Xanthinurie

Klassifikation nach ICD-10
E79.8Sonstige Störungen des Purin- und Pyrimidinstoffwechsels
ICD-10 online (WHO-Version 2019)

Die hereditäre Xanthinurie ist eine autosomal-rezessiv vererbte Stoffwechselkrankheit. Dabei handelt es sich um eine Störung im Purinstoffwechsel. Es liegt eine Schwäche des Enzyms Xanthin-Oxidase (XO) vor.

Epidemiologie

Die Xanthinurie ist eine sehr seltene Erkrankung. Aber noch wesentlich seltener wird sie erkannt. Der Zeitpunkt der Erstmanifestation kann extrem variieren. Es können zum einen bereits im Säuglingsalter, zum anderen aber erst im fortgeschrittenen Senium die ersten Symptome entstehen. Tendenziell betrifft die Xanthinurie aber Kinder. Subklinische (symptomlose) Verlaufsformen finden sich nicht selten. Eine iatrogene (ärztlich verursachte) Xanthinurie kommt manchmal bei Gichtpatienten durch Applikation des XO-Inhibitors (Xanthinoxidasehemmer) Allopurinol vor. Auch ein Kofaktormangel (Eisen, FAD, Molybdän) des Enzyms kann dessen Aktivität drosseln, und eine Xanthinurie bedingen.

Pathogenese

Die Xanthinoxidase katalysiert die Umwandlung von Hypoxanthin und Xanthin zu Harnsäure. Dies geschieht hauptsächlich in der Leber und in den Darmepithelien. Dort ist die Xanthinoxidaseaktivität am höchsten. Als Nebenprodukt dieses Oxidierungsprozesses entsteht Wasserstoffperoxid (H2O2), welches mittels Peroxidasen entfernt werden muss.

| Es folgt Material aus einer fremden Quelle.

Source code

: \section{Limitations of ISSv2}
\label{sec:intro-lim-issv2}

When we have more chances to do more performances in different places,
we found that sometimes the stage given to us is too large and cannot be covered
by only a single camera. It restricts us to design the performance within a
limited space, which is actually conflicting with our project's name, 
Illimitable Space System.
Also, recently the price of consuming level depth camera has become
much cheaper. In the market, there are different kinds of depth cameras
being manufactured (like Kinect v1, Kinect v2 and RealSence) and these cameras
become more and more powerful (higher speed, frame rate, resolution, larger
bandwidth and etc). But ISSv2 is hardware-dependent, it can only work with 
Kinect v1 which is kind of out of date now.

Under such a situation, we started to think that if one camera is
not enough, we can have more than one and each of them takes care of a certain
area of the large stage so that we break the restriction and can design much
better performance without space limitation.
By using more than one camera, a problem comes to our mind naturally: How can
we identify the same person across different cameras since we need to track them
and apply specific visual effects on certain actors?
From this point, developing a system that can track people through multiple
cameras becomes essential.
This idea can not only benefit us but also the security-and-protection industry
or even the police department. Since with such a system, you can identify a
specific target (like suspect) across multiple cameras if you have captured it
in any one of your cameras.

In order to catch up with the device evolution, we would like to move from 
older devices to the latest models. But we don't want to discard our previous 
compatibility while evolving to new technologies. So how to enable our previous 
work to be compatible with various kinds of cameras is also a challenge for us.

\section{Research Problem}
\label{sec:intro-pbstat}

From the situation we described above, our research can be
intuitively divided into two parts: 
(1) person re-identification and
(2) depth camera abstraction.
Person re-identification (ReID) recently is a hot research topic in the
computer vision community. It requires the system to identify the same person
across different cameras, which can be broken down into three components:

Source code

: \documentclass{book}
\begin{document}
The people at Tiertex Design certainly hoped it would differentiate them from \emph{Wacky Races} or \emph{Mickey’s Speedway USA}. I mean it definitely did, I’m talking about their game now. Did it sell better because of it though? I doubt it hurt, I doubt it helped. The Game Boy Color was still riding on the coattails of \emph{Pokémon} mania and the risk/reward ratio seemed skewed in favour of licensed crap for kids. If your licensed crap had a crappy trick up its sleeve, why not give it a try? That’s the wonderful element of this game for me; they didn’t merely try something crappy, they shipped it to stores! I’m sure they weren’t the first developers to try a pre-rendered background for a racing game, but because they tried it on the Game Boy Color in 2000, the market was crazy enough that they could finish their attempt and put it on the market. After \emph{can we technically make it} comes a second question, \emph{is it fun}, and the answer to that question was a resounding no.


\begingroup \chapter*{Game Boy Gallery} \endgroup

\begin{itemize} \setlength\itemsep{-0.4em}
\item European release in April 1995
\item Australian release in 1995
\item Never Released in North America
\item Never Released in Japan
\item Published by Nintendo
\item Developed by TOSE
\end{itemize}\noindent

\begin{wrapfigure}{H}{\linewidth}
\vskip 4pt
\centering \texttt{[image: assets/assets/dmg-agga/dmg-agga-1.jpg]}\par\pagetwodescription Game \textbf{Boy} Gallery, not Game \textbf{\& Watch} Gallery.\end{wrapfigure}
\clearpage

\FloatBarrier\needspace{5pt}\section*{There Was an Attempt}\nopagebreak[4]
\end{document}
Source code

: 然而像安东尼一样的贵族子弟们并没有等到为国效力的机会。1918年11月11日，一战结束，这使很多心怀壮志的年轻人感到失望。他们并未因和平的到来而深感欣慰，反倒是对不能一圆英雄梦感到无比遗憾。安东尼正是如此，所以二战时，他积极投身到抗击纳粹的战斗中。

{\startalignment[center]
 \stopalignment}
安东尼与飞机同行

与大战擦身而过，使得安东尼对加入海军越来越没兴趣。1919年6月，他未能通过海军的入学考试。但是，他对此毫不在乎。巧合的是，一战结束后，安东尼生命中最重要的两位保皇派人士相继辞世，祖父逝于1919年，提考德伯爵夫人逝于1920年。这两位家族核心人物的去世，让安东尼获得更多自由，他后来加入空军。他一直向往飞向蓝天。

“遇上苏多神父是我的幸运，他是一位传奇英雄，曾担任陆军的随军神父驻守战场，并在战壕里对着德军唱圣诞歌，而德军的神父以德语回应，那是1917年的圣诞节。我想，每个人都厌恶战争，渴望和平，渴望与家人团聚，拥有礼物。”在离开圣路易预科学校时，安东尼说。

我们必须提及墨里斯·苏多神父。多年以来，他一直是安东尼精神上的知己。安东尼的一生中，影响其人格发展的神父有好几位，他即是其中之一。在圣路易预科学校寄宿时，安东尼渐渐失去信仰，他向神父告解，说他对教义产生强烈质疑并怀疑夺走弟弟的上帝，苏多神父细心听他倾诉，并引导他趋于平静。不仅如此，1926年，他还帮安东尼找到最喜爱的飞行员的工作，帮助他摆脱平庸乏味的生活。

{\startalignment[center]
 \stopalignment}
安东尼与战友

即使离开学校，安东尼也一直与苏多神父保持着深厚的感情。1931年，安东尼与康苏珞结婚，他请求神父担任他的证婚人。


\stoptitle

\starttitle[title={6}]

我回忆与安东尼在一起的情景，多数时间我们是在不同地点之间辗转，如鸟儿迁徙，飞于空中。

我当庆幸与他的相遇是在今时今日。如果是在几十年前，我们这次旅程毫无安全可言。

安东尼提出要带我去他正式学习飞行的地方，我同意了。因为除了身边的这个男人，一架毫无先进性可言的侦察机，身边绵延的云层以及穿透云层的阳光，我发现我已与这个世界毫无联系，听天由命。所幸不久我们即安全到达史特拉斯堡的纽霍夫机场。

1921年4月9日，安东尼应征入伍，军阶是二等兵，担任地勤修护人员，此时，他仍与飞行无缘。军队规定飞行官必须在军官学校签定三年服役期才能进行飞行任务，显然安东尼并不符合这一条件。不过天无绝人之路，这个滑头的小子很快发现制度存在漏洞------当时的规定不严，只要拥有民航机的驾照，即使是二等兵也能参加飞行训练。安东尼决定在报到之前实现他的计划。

Ein Mangel an Xanthinoxidase führt zu einer Senkung des Harnsäurespiegels, sowie zum Rückstau und somit eines Anstiegs der Blutspiegel von Xanthin und Hypoxanthin. Für Hypoxanthin besitzt der menschliche Stoffwechsel (Intermediärmetabolismus) die alternative Möglichkeit des Abbaus über den Salvage-Pathway (mittels des Enzyms Hypoxanthin-Phosphoribosyltransferase und Rückführung in den Purinstoffwechsel) – deshalb ist der Hypoxanthinspiegel weniger stark erhöht. Das sehr gut nierengängige Xanthin hingegen kann nicht wiederverwertet werden, es muss ausgeschieden werden, und wird nun massenhaft über den Harn ausgeschieden. In den ableitenden Harnwegen kommt es infolge zu den o. g. Krankheitssymptome.

Diagnose

Richtungsweisend für die Diagnose sind die hohen Xanthinspiegel in Blut und Harn. Die Xanthinausscheidung kann um das 15fache gesteigert sein. Der Hypoxanthinspiegel ist, aufgrund dessen Wiederverwertung weniger deutlich erhöht.

Symptomatik

Da Xanthin eine ausgezeichnete Nierengängigkeit (renale Clearance) besitzt, beschränken sich die Symptome fast ausschließlich auf die ableitenden Harnwege. Nur sehr selten kann es auch zu Xanthinablagerungen in anderen Organen, wie z. B. der Muskulatur kommen. Die Xanthinurie Typ II geht einher mit verlangsamter geistigen Entwicklung, Autismus, kortikalen Nierenzysten, einer Nephrokalzinose, Osteopenie, gestörter Haarbildung und Zahnentwicklungsstörungen.[1]

Man findet

  • Nephrolithiasis bzw. Urolithiasis: Xanthinsteine in den Nieren und ableitenden Harnwegen,
  • Kristallurie: Ausscheiden von Harnkristallen

und im Extremfall

Therapie

Eine spezifische Therapie existiert nicht. Die Patienten müssen sehr viel trinken und sich purinarm ernähren. Möglichst gemieden werden sollten Fisch (besonders Sardinen, Makrelen und Anchovis) und Fleisch (besonders die Innereien), außerdem Muscheln und Hülsenfrüchte. Auch viele Alkoholika, speziell Bier, enthalten Purine.

Einzelnachweise

  1. R. Zannolli, V. Micheli u. a.: Hereditary xanthinuria type II associated with mental delay, autism, cortical renal cysts, nephrocalcinosis, osteopenia, and hair and teeth defects. In: Journal of Medical Genetics. Band 40, Nummer 11, November 2003, S. e121, ISSN 1468-6244. PMID 14627688. PMC 1735325 (freier Volltext).